Minha mãe finalmente reage, ela levanta-se carregando meu pai junto e anda até mim, dando-me um caloroso e demorado abraço com um dos braços enquanto meu pai me abraça com o outro braço do lado oposto.

-Desculpa, querido. Tenha um bom dia. Nós te amamos. –ela diz no meu ouvido. Bom, pelo menos eles me amam. Meu pai dá uma risada e eles se afastam, meu pai dando-me um largo sorriso ao mesmo tempo dizendo:

-Eu sei que tem um conquistador nato dentro de você, garotão.

Arqueio as sobrancelhas. Mais estranho ainda. E suspeito. Ele quer que eu siga seus passos... Será que devo me sentir honrado ou desafiado? Hm, melhor não pensar nisso.

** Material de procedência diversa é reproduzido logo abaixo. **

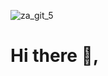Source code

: ![za_git_5](https://user-images.githubusercontent.com/60453022/124524799-bdc16f80-ddfc-11eb-8577-9de1a1bfc2ee.gif)
<h1> Hi there 👀, </h1>
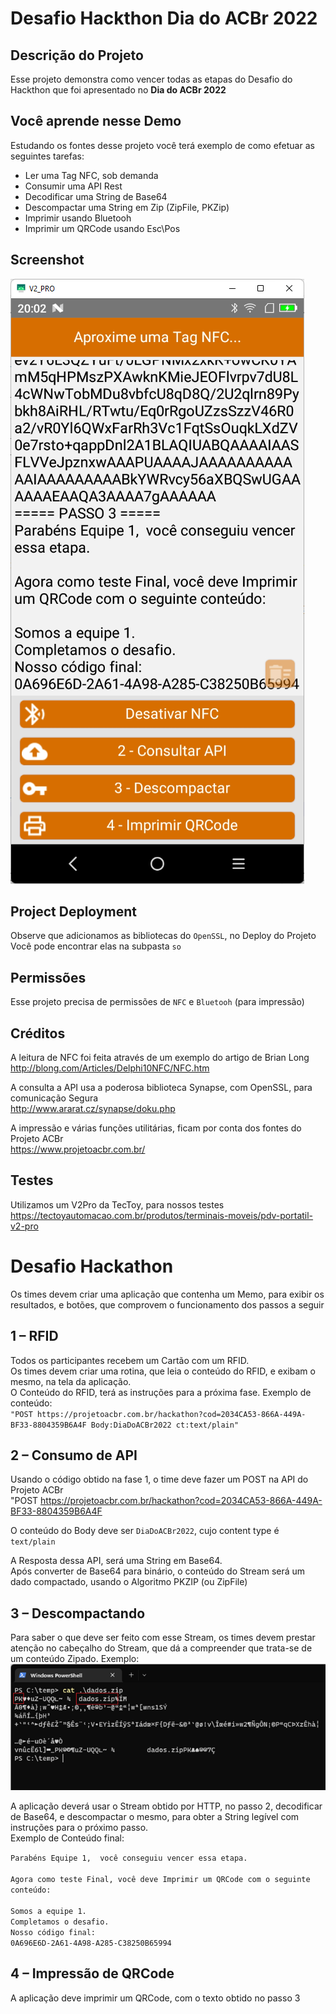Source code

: # Desafio Hackthon Dia do ACBr 2022

## Descrição do Projeto
Esse projeto demonstra como vencer todas as etapas do Desafio do Hackthon que foi apresentado no **Dia do ACBr 2022**

## Você aprende nesse Demo
Estudando os fontes desse projeto você terá exemplo de como efetuar as seguintes tarefas:
- Ler uma Tag NFC, sob demanda
- Consumir uma API Rest
- Decodificar uma String de Base64
- Descompactar uma String em Zip (ZipFile, PKZip)
- Imprimir usando Bluetooh
- Imprimir um QRCode usando Esc\Pos

## Screenshot
![ScreenShot](https://github.com/TecToy-Automacao/Delphi/blob/main/ACBr/Hackthon_DiaDoACBr_2022/img/ScreenShot_Hackthon1.png)

## Project Deployment
Observe que adicionamos as bibliotecas do `OpenSSL`, no Deploy do Projeto
Você pode encontrar elas na subpasta `so`

## Permissões
Esse projeto precisa de permissões de `NFC` e `Bluetooh` (para impressão)

## Créditos
A leitura de NFC foi feita através de um exemplo do artigo de Brian Long  
http://blong.com/Articles/Delphi10NFC/NFC.htm  

A consulta a API usa a poderosa biblioteca Synapse, com OpenSSL, para  comunicação Segura  
http://www.ararat.cz/synapse/doku.php  

A impressão e várias funções utilitárias, ficam por conta dos fontes do Projeto ACBr  
https://www.projetoacbr.com.br/  

## Testes
Utilizamos um V2Pro da TecToy, para nossos testes  
https://tectoyautomacao.com.br/produtos/terminais-moveis/pdv-portatil-v2-pro  

# Desafio Hackathon
Os times devem criar uma aplicação que contenha um Memo, para exibir os resultados, e botões, que comprovem o funcionamento dos passos a seguir

## 1  – RFID
Todos os participantes recebem um Cartão com um RFID.  
Os times devem criar uma rotina, que leia o conteúdo do RFID, e exibam o mesmo, na tela da aplicação.  
O Conteúdo do RFID, terá as instruções para a próxima fase. Exemplo de conteúdo:  
`"POST https://projetoacbr.com.br/hackathon?cod=2034CA53-866A-449A-BF33-8804359B6A4F Body:DiaDoACBr2022 ct:text/plain"`

## 2 – Consumo de API
Usando o código obtido na fase 1, o time deve fazer um POST na API do Projeto ACBr  
"POST https://projetoacbr.com.br/hackathon?cod=2034CA53-866A-449A-BF33-8804359B6A4F  

O conteúdo do Body deve ser `DiaDoACBr2022`, cujo content type é `text/plain`  

A Resposta dessa API, será uma String em Base64.  
Após converter de Base64 para binário, o conteúdo do Stream será um dado compactado, usando o Algoritmo PKZIP (ou ZipFile)  

## 3 – Descompactando
Para saber o que deve ser feito com esse Stream, os times devem prestar atenção no cabeçalho do Stream, que dá a compreender que trata-se de um conteúdo Zipado.
Exemplo:  
![DicaConteudoZip](https://github.com/TecToy-Automacao/Delphi/blob/main/ACBr/Hackthon_DiaDoACBr_2022/img/DicaConteudoZip.png)

A aplicação deverá usar o Stream obtido por HTTP, no passo 2, decodificar de Base64, e descompactar o mesmo, para obter a String legível com instruções para o próximo passo.  
Exemplo de Conteúdo final:

`Parabéns Equipe 1,  você conseguiu vencer essa etapa.`  
` `   
`Agora como teste Final, você deve Imprimir um QRCode com o seguinte conteúdo:`  
` `  
`Somos a equipe 1.`  
`Completamos o desafio.`  
`Nosso código final:`  
`0A696E6D-2A61-4A98-A285-C38250B65994`  

## 4 – Impressão de QRCode
A aplicação deve imprimir um QRCode, com o texto obtido no passo 3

Minha irmã chega, por fim, ao meu lado, depois de cinco tropeços seguidos e um abraço repentino em meu cachorro sonolento que estava dormindo no chão, sem a menor vontade de abrir os olhos para ver quem havia sido o responsável por aquele ato. Meus pais abraçam-na do mesmo jeito e ao invés de meu pai repetir as mesmas palavras, ele diz:

-Annie? Estou vendo alguém apaixonado aqui?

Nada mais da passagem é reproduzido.